One might concluded that the fix for reducing the cost of education is to award money for further education based on three levels of classification for NAEP scores.
BASIC or less on NAEP = these students will be a drain on society, invest less in the education of these students, or send their share to students who scores PROFICIENT.
Take some money from the “merely proficient” to enrich education for the students whose NAEP scores are classified at the level of ADVANCED.
Unfortunately this thinking has become more common even without the ROI exercise in this report and others. The cost of education does matter, but if it only matters on the basis of future earnings that is not just pathetic, it is dangerous.
Even the Robinhood Foundation calculates the ROI on preschool using more sophisticated measures…and I am no fan of financing preschool based on those financial calculations.
Marguerita Rosa, a scholar then working at the Gates-funded CRPE, circulated the results of a “study” of per-pupil costs for high school education in three districts.

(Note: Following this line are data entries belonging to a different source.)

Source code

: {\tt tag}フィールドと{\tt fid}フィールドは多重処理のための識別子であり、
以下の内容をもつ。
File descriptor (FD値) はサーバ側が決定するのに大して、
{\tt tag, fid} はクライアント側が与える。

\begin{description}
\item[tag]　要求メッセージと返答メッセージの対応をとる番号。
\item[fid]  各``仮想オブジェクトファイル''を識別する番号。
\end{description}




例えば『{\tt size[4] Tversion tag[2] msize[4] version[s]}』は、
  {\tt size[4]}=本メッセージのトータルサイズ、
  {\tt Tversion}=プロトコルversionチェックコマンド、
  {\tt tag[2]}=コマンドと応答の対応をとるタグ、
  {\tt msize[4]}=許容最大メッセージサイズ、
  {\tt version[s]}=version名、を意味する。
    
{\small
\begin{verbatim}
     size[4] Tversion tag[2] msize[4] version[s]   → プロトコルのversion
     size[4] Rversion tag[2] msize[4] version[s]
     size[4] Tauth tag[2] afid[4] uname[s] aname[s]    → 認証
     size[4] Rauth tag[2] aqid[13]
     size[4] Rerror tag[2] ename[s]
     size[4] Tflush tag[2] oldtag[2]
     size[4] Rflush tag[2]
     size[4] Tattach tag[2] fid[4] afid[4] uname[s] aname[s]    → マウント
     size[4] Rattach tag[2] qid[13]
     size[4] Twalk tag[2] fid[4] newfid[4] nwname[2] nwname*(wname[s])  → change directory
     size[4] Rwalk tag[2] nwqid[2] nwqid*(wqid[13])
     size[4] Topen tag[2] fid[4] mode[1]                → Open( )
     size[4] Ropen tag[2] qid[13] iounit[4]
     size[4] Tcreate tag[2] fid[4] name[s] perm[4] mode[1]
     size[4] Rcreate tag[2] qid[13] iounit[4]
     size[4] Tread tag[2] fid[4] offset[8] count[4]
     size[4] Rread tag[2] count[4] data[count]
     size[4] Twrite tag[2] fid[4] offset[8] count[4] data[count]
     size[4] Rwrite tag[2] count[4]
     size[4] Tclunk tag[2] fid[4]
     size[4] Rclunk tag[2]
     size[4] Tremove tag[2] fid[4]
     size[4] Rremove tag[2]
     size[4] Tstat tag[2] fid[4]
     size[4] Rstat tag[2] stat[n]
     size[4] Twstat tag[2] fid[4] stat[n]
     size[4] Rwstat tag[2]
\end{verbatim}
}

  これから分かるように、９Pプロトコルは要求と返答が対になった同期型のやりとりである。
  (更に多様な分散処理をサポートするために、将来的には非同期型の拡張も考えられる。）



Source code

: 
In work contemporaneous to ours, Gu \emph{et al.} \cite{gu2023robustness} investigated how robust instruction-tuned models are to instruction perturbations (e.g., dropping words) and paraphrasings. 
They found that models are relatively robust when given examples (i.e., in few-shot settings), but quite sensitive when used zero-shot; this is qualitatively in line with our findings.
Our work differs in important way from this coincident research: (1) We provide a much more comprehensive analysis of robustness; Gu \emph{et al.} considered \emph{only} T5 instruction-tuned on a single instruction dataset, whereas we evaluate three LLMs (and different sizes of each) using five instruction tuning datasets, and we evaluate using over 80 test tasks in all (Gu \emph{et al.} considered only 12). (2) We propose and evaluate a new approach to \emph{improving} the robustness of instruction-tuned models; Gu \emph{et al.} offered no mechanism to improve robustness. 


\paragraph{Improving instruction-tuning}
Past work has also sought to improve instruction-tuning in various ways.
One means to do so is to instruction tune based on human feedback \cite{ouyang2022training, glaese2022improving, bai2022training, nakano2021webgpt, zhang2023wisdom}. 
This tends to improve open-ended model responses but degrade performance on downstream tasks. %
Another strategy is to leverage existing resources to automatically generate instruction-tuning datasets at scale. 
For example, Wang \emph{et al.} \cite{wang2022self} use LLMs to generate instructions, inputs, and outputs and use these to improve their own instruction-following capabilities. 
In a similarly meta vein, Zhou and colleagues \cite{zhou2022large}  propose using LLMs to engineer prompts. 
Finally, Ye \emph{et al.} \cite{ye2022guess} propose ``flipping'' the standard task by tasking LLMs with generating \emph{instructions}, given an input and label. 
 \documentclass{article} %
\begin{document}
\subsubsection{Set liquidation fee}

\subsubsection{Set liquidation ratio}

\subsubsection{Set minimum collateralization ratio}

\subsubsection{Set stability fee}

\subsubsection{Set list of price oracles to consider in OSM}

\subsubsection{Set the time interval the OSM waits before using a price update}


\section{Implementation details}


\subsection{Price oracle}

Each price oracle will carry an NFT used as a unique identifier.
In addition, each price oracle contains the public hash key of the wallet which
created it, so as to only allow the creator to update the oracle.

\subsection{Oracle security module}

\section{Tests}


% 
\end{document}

Among the conclusions, the most costly courses were foreign language, AP courses, and music.
Rosa’s policy recommendations can be seen in the following article. The article refers to a study which cannot be judged credible because there is no clear attribution of who the author is or whether the study was peer reviewed. http://educationnext.org/breaking-down-school-budgets-2/
The basic idea of “unbundling” the costs of schooling (whether by type of school, or student, or course or on a per-pupil basis) is not different from the principle of unbundling costs in the world of business, notably on airlines and with internet services where money is everything and profit is always best.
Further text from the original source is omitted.